▶ EXERCISE INSTRUCTIONS:
Copy each line of the data that has "href" in it.

:::

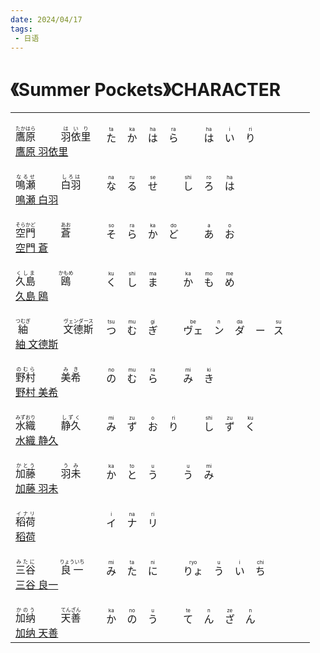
 ```yaml
---
date: 2024/04/17
tags: 
 - 日语
---
```


# 《Summer Pockets》CHARACTER

<table>
    <tbody>
        <tr>
            <td>
                <br>
                <ruby>
                    <span>鷹原</span>
                    <rp>(</rp>
                    <rt>たかはら</rt>
                    <rp>)</rp>
                </ruby>
                <span>&emsp;&emsp;</span>
                <ruby>
                    <span>羽依里</span>
                    <rp>(</rp>
                    <rt>はいり</rt>
                    <rp>)</rp>
                </ruby>
                <br>
                <a href="https://zh.moegirl.org.cn/%E9%B9%B0%E5%8E%9F%E7%BE%BD%E4%BE%9D%E9%87%8C" target="_blank">鷹原 羽依里</a>
                <br>
            </td>
            <td>
                <ruby>
                    た
                    <rp>(</rp>
                    <rt>ta</rt>
                    <rp>)</rp>
                </ruby>
                <span>&nbsp;&nbsp;</span>
                <ruby>
                    か
                    <rp>(</rp>
                    <rt>ka</rt>
                    <rp>)</rp>
                </ruby>
                <span>&nbsp;&nbsp;</span>
                <ruby>
                    は
                    <rp>(</rp>
                    <rt>ha</rt>
                    <rp>)</rp>
                </ruby>
                <span>&nbsp;&nbsp;</span>
                <ruby>
                    ら
                    <rp>(</rp>
                    <rt>ra</rt>
                    <rp>)</rp>
                </ruby>
                <span>&emsp;&emsp;</span>
                <ruby>
                    は
                    <rp>(</rp>
                    <rt>ha</rt>
                    <rp>)</rp>
                </ruby>
                <span>&nbsp;&nbsp;</span>
                <ruby>
                    い
                    <rp>(</rp>
                    <rt>i</rt>
                    <rp>)</rp>
                </ruby>
                <span>&nbsp;&nbsp;</span>
                <ruby>
                    り
                    <rp>(</rp>
                    <rt>ri</rt>
                    <rp>)</rp>
                </ruby>
            </td>
        </tr>
        <tr>
            <td>
                <br>
                <ruby>
                    <span>鳴瀬</span>
                    <rp>(</rp>
                    <rt>なるせ</rt>
                    <rp>)</rp>
                </ruby>
                <span>&emsp;&emsp;</span>
                <ruby>
                    <span>白羽</span>
                    <rp>(</rp>
                    <rt>しろは</rt>
                    <rp>)</rp>
                </ruby>
                <br>
                <a href="https://key.visualarts.gr.jp/summer/character.html#shiroha" target="_blank">鳴瀬 白羽</a>
                <br>
            </td>
            <td>
                <ruby>
                    な
                    <rp>(</rp>
                    <rt>na</rt>
                    <rp>)</rp>
                </ruby>
                <span>&nbsp;&nbsp;</span>
                <ruby>
                    る
                    <rp>(</rp>
                    <rt>ru</rt>
                    <rp>)</rp>
                </ruby>
                <span>&nbsp;&nbsp;</span>
                <ruby>
                    せ
                    <rp>(</rp>
                    <rt>se</rt>
                    <rp>)</rp>
                </ruby>
                <span>&emsp;&emsp;</span>
                <ruby>
                    し
                    <rp>(</rp>
                    <rt>shi</rt>
                    <rp>)</rp>
                </ruby>
                <span>&nbsp;&nbsp;</span>
                <ruby>
                    ろ
                    <rp>(</rp>
                    <rt>ro</rt>
                    <rp>)</rp>
                </ruby>
                <span>&nbsp;&nbsp;</span>
                <ruby>
                    は
                    <rp>(</rp>
                    <rt>ha</rt>
                    <rp>)</rp>
                </ruby>
            </td>
        </tr>
        <tr>
            <td>
                <br>
                <ruby>
                    <span>空門</span>
                    <rp>(</rp>
                    <rt>そらかど</rt>
                    <rp>)</rp>
                </ruby>
                <span>&emsp;&emsp;</span>
                <ruby>
                    <span>蒼</span>
                    <rp>(</rp>
                    <rt>あお</rt>
                    <rp>)</rp>
                </ruby>
                <br>
                <a href="https://key.visualarts.gr.jp/summer/character.html#ao" target="_blank">空門 蒼</a>
                <br>
            </td>
            <td>
                <ruby>
                    そ
                    <rp>(</rp>
                    <rt>so</rt>
                    <rp>)</rp>
                </ruby>
                <span>&nbsp;&nbsp;</span>
                <ruby>
                    ら
                    <rp>(</rp>
                    <rt>ra</rt>
                    <rp>)</rp>
                </ruby>
                <span>&nbsp;&nbsp;</span>
                <ruby>
                    か
                    <rp>(</rp>
                    <rt>ka</rt>
                    <rp>)</rp>
                </ruby>
                <span>&nbsp;&nbsp;</span>
                <ruby>
                    ど
                    <rp>(</rp>
                    <rt>do</rt>
                    <rp>)</rp>
                </ruby>
                <span>&emsp;&emsp;</span>
                <ruby>
                    あ
                    <rp>(</rp>
                    <rt>a</rt>
                    <rp>)</rp>
                </ruby>
                <span>&nbsp;&nbsp;</span>
                <ruby>
                    お
                    <rp>(</rp>
                    <rt>o</rt>
                    <rp>)</rp>
                </ruby>
            </td>
        </tr>
        <tr>
            <td>
                <br>
                <ruby>
                    <span>久島</span>
                    <rp>(</rp>
                    <rt>くしま</rt>
                    <rp>)</rp>
                </ruby>
                <span>&emsp;&emsp;</span>
                <ruby>
                    <span>鴎</span>
                    <rp>(</rp>
                    <rt>かもめ</rt>
                    <rp>)</rp>
                </ruby>
                <br>
                <a href="https://key.visualarts.gr.jp/summer/character.html#kamome" target="_blank">久島 鴎</a>
                <br>
            </td>
            <td>
                <ruby>
                    く
                    <rp>(</rp>
                    <rt>ku</rt>
                    <rp>)</rp>
                </ruby>
                <span>&nbsp;&nbsp;</span>
                <ruby>
                    し
                    <rp>(</rp>
                    <rt>shi</rt>
                    <rp>)</rp>
                </ruby>
                <span>&nbsp;&nbsp;</span>
                <ruby>
                    ま
                    <rp>(</rp>
                    <rt>ma</rt>
                    <rp>)</rp>
                </ruby>
                <span>&emsp;&emsp;</span>
                <ruby>
                    か
                    <rp>(</rp>
                    <rt>ka</rt>
                    <rp>)</rp>
                </ruby>
                <span>&nbsp;&nbsp;</span>
                <ruby>
                    も
                    <rp>(</rp>
                    <rt>mo</rt>
                    <rp>)</rp>
                </ruby>
                <span>&nbsp;&nbsp;</span>
                <ruby>
                    め
                    <rp>(</rp>
                    <rt>me</rt>
                    <rp>)</rp>
                </ruby>
            </td>
        </tr>
        <tr>
            <td>
                <br>
                <ruby>
                    <span>紬</span>
                    <rp>(</rp>
                    <rt>つむぎ</rt>
                    <rp>)</rp>
                </ruby>
                <span>&emsp;&emsp;&emsp;</span>
                <ruby>
                    <span>文德斯</span>
                    <rp>(</rp>
                    <rt>ヴェンダース</rt>
                    <rp>)</rp>
                </ruby>
                <br>
                <a href="https://key.visualarts.gr.jp/summer/character.html#wenders" target="_blank">紬 文德斯</a>
                <br>
            </td>
            <td>
                <ruby>
                    つ
                    <rp>(</rp>
                    <rt>tsu</rt>
                    <rp>)</rp>
                </ruby>
                <span>&nbsp;&nbsp;</span>
                <ruby>
                    む
                    <rp>(</rp>
                    <rt>mu</rt>
                    <rp>)</rp>
                </ruby>
                <span>&nbsp;&nbsp;</span>
                <ruby>
                    ぎ
                    <rp>(</rp>
                    <rt>gi</rt>
                    <rp>)</rp>
                </ruby>
                <span>&emsp;&emsp;</span>
                <ruby>
                    ヴェ
                    <rp>(</rp>
                    <rt>be</rt>
                    <rp>)</rp>
                </ruby>
                <span>&nbsp;&nbsp;</span>
                <ruby>
                    ン
                    <rp>(</rp>
                    <rt>n</rt>
                    <rp>)</rp>
                </ruby>
                <span>&nbsp;&nbsp;</span>
                <ruby>
                    ダ
                    <rp>(</rp>
                    <rt>da</rt>
                    <rp>)</rp>
                </ruby>
                <span>&nbsp;&nbsp;</span>
                <ruby>
                    ー
                    <rp>(</rp>
                    <rt></rt>
                    <rp>)</rp>
                </ruby>
                <span>&nbsp;&nbsp;</span>
                <ruby>
                    ス
                    <rp>(</rp>
                    <rt>su</rt>
                    <rp>)</rp>
                </ruby>
            </td>
        </tr>
        <tr>
            <td>
                <br>
                <ruby>
                    <span>野村</span>
                    <rp>(</rp>
                    <rt>のむら</rt>
                    <rp>)</rp>
                </ruby>
                <span>&emsp;&emsp;</span>
                <ruby>
                    <span>美希</span>
                    <rp>(</rp>
                    <rt>みき</rt>
                    <rp>)</rp>
                </ruby>
                <br>
                <a href="https://key.visualarts.gr.jp/summer/character.html#nomura" target="_blank">野村 美希</a>
                <br>
            </td>
            <td>
                <ruby>
                    の
                    <rp>(</rp>
                    <rt>no</rt>
                    <rp>)</rp>
                </ruby>
                <span>&nbsp;&nbsp;</span>
                <ruby>
                    む
                    <rp>(</rp>
                    <rt>mu</rt>
                    <rp>)</rp>
                </ruby>
                <span>&nbsp;&nbsp;</span>
                <ruby>
                    ら
                    <rp>(</rp>
                    <rt>ra</rt>
                    <rp>)</rp>
                </ruby>
                <span>&emsp;&emsp;</span>
                <ruby>
                    み
                    <rp>(</rp>
                    <rt>mi</rt>
                    <rp>)</rp>
                </ruby>
                <span>&nbsp;&nbsp;</span>
                <ruby>
                    き
                    <rp>(</rp>
                    <rt>ki</rt>
                    <rp>)</rp>
                </ruby>
            </td>
        </tr>
        <tr>
            <td>
                <br>
                <ruby>
                    <span>水織</span>
                    <rp>(</rp>
                    <rt>みずおり</rt>
                    <rp>)</rp>
                </ruby>
                <span>&emsp;&emsp;</span>
                <ruby>
                    <span>静久</span>
                    <rp>(</rp>
                    <rt>しずく</rt>
                    <rp>)</rp>
                </ruby>
                <br>
                <a href="https://key.visualarts.gr.jp/summer/character.html#shizuku" target="_blank">水織 静久</a>
                <br>
            </td>
            <td>
                <ruby>
                    み
                    <rp>(</rp>
                    <rt>mi</rt>
                    <rp>)</rp>
                </ruby>
                <span>&nbsp;&nbsp;</span>
                <ruby>
                    ず
                    <rp>(</rp>
                    <rt>zu</rt>
                    <rp>)</rp>
                </ruby>
                <span>&nbsp;&nbsp;</span>
                <ruby>
                    お
                    <rp>(</rp>
                    <rt>o</rt>
                    <rp>)</rp>
                </ruby>
                <span>&nbsp;&nbsp;</span>
                <ruby>
                    り
                    <rp>(</rp>
                    <rt>ri</rt>
                    <rp>)</rp>
                </ruby>
                <span>&emsp;&emsp;</span>
                <ruby>
                    し
                    <rp>(</rp>
                    <rt>shi</rt>
                    <rp>)</rp>
                </ruby>
                <span>&nbsp;&nbsp;</span>
                <ruby>
                    ず
                    <rp>(</rp>
                    <rt>zu</rt>
                    <rp>)</rp>
                </ruby>
                <span>&nbsp;&nbsp;</span>
                <ruby>
                    く
                    <rp>(</rp>
                    <rt>ku</rt>
                    <rp>)</rp>
                </ruby>
            </td>
        </tr>
        <tr>
            <td>
                <br>
                <ruby>
                    <span>加藤</span>
                    <rp>(</rp>
                    <rt>かとう</rt>
                    <rp>)</rp>
                </ruby>
                <span>&emsp;&emsp;</span>
                <ruby>
                    <span>羽未</span>
                    <rp>(</rp>
                    <rt>うみ</rt>
                    <rp>)</rp>
                </ruby>
                <br>
                <a href="https://key.visualarts.gr.jp/summer/character.html#kato" target="_blank">加藤 羽未</a>
                <br>
            </td>
            <td>
                <ruby>
                    か
                    <rp>(</rp>
                    <rt>ka</rt>
                    <rp>)</rp>
                </ruby>
                <span>&nbsp;&nbsp;</span>
                <ruby>
                    と
                    <rp>(</rp>
                    <rt>to</rt>
                    <rp>)</rp>
                </ruby>
                <span>&nbsp;&nbsp;</span>
                <ruby>
                    う
                    <rp>(</rp>
                    <rt>u</rt>
                    <rp>)</rp>
                </ruby>
                <span>&emsp;&emsp;</span>
                <ruby>
                    う
                    <rp>(</rp>
                    <rt>u</rt>
                    <rp>)</rp>
                </ruby>
                <span>&nbsp;&nbsp;</span>
                <ruby>
                    み
                    <rp>(</rp>
                    <rt>mi</rt>
                    <rp>)</rp>
                </ruby>
            </td>
        </tr>
        <tr>
            <td>
                <br>
                <ruby>
                    <span>稻荷</span>
                    <rp>(</rp>
                    <rt>イナリ</rt>
                    <rp>)</rp>
                </ruby>
                <br>
                <a href="https://key.visualarts.gr.jp/summer/character.html#inari" target="_blank">稻荷</a>
                <br>
            </td>
            <td>
                <ruby>
                    イ
                    <rp>(</rp>
                    <rt>i</rt>
                    <rp>)</rp>
                </ruby>
                <span>&nbsp;&nbsp;</span>
                <ruby>
                    ナ
                    <rp>(</rp>
                    <rt>na</rt>
                    <rp>)</rp>
                </ruby>
                <span>&nbsp;&nbsp;</span>
                <ruby>
                    リ
                    <rp>(</rp>
                    <rt>ri</rt>
                    <rp>)</rp>
                </ruby>
            </td>
        </tr>
        <tr>
            <td>
                <br>
                <ruby>
                    <span>三谷</span>
                    <rp>(</rp>
                    <rt>みたに</rt>
                    <rp>)</rp>
                </ruby>
                <span>&emsp;&emsp;</span>
                <ruby>
                    <span>良一</span>
                    <rp>(</rp>
                    <rt>りょういち</rt>
                    <rp>)</rp>
                </ruby>
                <br>
                <a href="https://key.visualarts.gr.jp/summer/character.html#mitani" target="_blank">三谷 良一</a>
                <br>
            </td>
            <td>
                <ruby>
                    み
                    <rp>(</rp>
                    <rt>mi</rt>
                    <rp>)</rp>
                </ruby>
                <span>&nbsp;&nbsp;</span>
                <ruby>
                    た
                    <rp>(</rp>
                    <rt>ta</rt>
                    <rp>)</rp>
                </ruby>
                <span>&nbsp;&nbsp;</span>
                <ruby>
                    に
                    <rp>(</rp>
                    <rt>ni</rt>
                    <rp>)</rp>
                </ruby>
                <span>&emsp;&emsp;</span>
                <ruby>
                    りょ
                    <rp>(</rp>
                    <rt>ryo</rt>
                    <rp>)</rp>
                </ruby>
                <span>&nbsp;&nbsp;</span>
                <ruby>
                    う
                    <rp>(</rp>
                    <rt>u</rt>
                    <rp>)</rp>
                </ruby>
                <span>&nbsp;&nbsp;</span>
                <ruby>
                    い
                    <rp>(</rp>
                    <rt>i</rt>
                    <rp>)</rp>
                </ruby>
                <span>&nbsp;&nbsp;</span>
                <ruby>
                    ち
                    <rp>(</rp>
                    <rt>chi</rt>
                    <rp>)</rp>
                </ruby>
            </td>
        </tr>
        <tr>
            <td>
                <br>
                <ruby>
                    <span>加纳</span>
                    <rp>(</rp>
                    <rt>かのう</rt>
                    <rp>)</rp>
                </ruby>
                <span>&emsp;&emsp;</span>
                <ruby>
                    <span>天善</span>
                    <rp>(</rp>
                    <rt>てんざん</rt>
                    <rp>)</rp>
                </ruby>
                <br>
                <a href="https://key.visualarts.gr.jp/summer/character.html#kano" target="_blank">加纳 天善</a>
                <br>
            </td>
            <td>
                <ruby>
                    か
                    <rp>(</rp>
                    <rt>ka</rt>
                    <rp>)</rp>
                </ruby>
                <span>&nbsp;&nbsp;</span>
                <ruby>
                    の
                    <rp>(</rp>
                    <rt>no</rt>
                    <rp>)</rp>
                </ruby>
                <span>&nbsp;&nbsp;</span>
                <ruby>
                    う
                    <rp>(</rp>
                    <rt>u</rt>
                    <rp>)</rp>
                </ruby>
                <span>&emsp;&emsp;</span>
                <ruby>
                    て
                    <rp>(</rp>
                    <rt>te</rt>
                    <rp>)</rp>
                </ruby>
                <span>&nbsp;&nbsp;</span>
                <ruby>
                    ん
                    <rp>(</rp>
                    <rt>n</rt>
                    <rp>)</rp>
                </ruby>
                <span>&nbsp;&nbsp;</span>
                <ruby>
                    ざ
                    <rp>(</rp>
                    <rt>ze</rt>
                    <rp>)</rp>
                </ruby>
                <span>&nbsp;&nbsp;</span>
                <ruby>
                    ん
                    <rp>(</rp>
                    <rt>n</rt>
                    <rp>)</rp>
                </ruby>
            </td>
        </tr>
    </tbody>
</table>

:::

▶ WORKED SOLUTION:
                <a href="https://zh.moegirl.org.cn/%E9%B9%B0%E5%8E%9F%E7%BE%BD%E4%BE%9D%E9%87%8C" target="_blank">鷹原 羽依里</a>
                <a href="https://key.visualarts.gr.jp/summer/character.html#shiroha" target="_blank">鳴瀬 白羽</a>
                <a href="https://key.visualarts.gr.jp/summer/character.html#ao" target="_blank">空門 蒼</a>
                <a href="https://key.visualarts.gr.jp/summer/character.html#kamome" target="_blank">久島 鴎</a>
                <a href="https://key.visualarts.gr.jp/summer/character.html#wenders" target="_blank">紬 文德斯</a>
                <a href="https://key.visualarts.gr.jp/summer/character.html#nomura" target="_blank">野村 美希</a>
                <a href="https://key.visualarts.gr.jp/summer/character.html#shizuku" target="_blank">水織 静久</a>
                <a href="https://key.visualarts.gr.jp/summer/character.html#kato" target="_blank">加藤 羽未</a>
                <a href="https://key.visualarts.gr.jp/summer/character.html#inari" target="_blank">稻荷</a>
                <a href="https://key.visualarts.gr.jp/summer/character.html#mitani" target="_blank">三谷 良一</a>
                <a href="https://key.visualarts.gr.jp/summer/character.html#kano" target="_blank">加纳 天善</a>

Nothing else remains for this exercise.